Excerpts from a dataset:
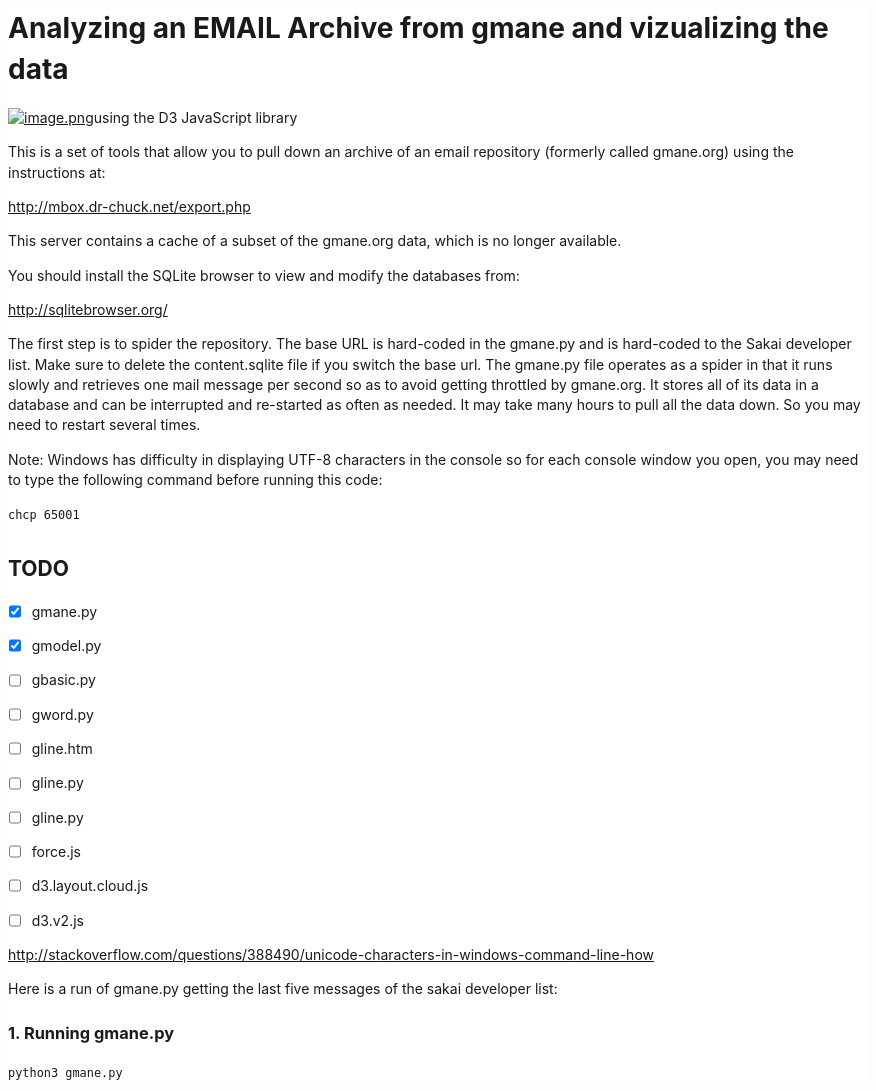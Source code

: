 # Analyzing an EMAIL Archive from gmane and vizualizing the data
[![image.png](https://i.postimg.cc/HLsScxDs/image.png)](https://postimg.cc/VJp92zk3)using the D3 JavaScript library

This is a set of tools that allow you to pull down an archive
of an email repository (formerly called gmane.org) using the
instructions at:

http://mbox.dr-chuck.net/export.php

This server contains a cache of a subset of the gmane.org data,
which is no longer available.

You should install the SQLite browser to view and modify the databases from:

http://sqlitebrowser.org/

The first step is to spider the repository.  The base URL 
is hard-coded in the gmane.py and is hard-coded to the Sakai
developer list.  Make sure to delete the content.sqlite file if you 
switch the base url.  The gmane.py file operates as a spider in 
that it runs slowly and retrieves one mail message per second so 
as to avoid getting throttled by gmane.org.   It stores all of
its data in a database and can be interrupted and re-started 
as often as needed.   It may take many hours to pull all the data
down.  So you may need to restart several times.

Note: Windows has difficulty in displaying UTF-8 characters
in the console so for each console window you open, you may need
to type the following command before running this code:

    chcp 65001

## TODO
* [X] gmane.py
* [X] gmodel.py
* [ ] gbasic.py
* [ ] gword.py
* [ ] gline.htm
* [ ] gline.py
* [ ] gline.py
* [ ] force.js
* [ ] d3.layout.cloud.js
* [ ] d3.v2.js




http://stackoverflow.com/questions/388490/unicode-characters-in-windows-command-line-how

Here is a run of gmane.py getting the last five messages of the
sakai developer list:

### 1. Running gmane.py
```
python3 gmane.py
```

...

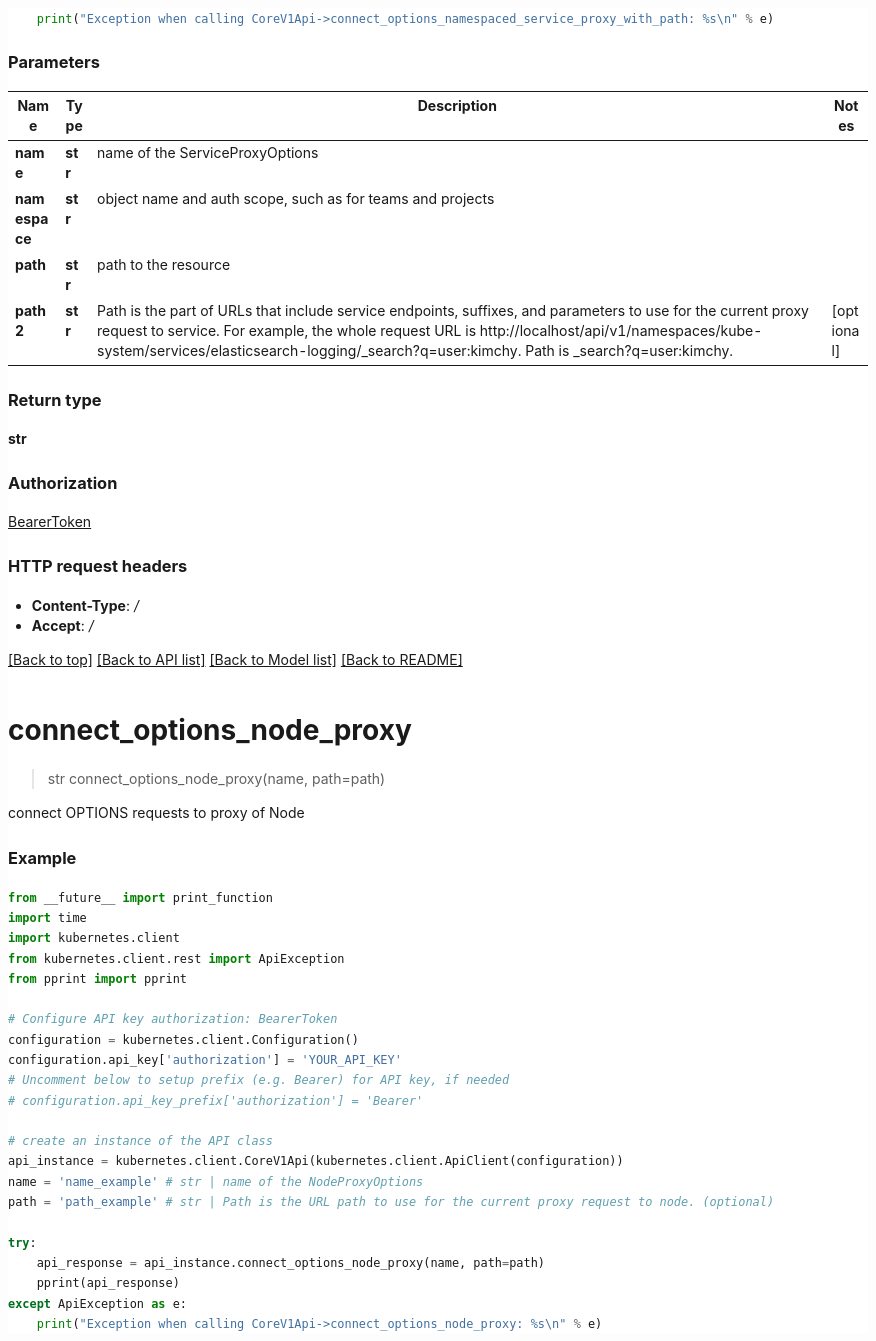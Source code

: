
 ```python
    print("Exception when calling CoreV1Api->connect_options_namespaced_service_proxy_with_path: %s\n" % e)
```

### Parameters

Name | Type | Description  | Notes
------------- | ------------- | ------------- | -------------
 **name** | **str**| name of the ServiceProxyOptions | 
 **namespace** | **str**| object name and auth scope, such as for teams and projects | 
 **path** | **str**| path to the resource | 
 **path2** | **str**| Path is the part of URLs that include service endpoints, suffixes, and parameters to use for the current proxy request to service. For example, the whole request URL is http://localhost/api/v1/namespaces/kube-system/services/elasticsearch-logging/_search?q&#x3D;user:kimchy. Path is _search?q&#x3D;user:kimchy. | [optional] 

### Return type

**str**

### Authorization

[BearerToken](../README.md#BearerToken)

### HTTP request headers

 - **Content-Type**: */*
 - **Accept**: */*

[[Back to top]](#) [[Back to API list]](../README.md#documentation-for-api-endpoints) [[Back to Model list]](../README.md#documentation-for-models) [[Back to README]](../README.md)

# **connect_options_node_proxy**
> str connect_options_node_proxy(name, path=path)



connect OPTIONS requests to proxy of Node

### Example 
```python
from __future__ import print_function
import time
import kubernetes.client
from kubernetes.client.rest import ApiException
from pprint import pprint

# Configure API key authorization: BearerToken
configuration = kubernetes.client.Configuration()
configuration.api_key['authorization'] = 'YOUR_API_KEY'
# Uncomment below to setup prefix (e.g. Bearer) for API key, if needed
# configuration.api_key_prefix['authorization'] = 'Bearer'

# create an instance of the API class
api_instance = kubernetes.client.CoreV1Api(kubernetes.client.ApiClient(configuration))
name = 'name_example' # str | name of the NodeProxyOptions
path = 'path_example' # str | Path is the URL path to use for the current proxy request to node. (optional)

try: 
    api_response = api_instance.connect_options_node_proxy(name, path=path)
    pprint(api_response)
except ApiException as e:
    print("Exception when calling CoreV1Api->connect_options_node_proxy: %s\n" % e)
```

...

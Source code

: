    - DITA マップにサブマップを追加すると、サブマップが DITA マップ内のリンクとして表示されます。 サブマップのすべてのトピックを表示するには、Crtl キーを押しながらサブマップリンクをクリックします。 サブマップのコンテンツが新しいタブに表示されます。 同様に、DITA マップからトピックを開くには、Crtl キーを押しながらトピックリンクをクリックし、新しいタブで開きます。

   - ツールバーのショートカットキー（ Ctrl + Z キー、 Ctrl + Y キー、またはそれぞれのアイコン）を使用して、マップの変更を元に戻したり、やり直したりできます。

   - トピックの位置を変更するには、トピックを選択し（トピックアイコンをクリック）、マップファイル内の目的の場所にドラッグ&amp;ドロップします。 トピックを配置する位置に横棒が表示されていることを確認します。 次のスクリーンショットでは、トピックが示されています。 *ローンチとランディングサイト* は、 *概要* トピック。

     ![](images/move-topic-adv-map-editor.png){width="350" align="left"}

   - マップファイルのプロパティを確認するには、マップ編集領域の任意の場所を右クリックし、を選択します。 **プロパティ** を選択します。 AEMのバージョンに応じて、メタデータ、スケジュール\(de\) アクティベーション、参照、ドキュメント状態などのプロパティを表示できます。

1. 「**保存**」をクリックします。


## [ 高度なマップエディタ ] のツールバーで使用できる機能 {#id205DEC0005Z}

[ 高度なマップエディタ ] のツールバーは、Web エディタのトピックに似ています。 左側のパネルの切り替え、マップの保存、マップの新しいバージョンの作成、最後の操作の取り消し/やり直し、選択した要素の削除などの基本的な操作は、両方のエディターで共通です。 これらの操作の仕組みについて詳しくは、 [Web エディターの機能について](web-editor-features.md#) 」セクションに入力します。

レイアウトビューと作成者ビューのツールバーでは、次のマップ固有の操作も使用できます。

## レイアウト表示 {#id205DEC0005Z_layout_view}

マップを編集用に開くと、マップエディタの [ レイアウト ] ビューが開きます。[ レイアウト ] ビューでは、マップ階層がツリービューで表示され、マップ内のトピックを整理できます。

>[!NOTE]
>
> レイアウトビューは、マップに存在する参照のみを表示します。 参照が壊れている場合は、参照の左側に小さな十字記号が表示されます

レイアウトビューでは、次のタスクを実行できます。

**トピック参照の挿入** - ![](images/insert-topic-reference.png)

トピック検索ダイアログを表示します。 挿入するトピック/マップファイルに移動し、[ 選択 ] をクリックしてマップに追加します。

- _EXERCISE INSTRUCTIONS_
Every line in the data that holds the string "images" should be copied.

- _SOLUTION TO THIS PROBLEM_
     ![](images/move-topic-adv-map-editor.png){width="350" align="left"}
**トピック参照の挿入** - ![](images/insert-topic-reference.png)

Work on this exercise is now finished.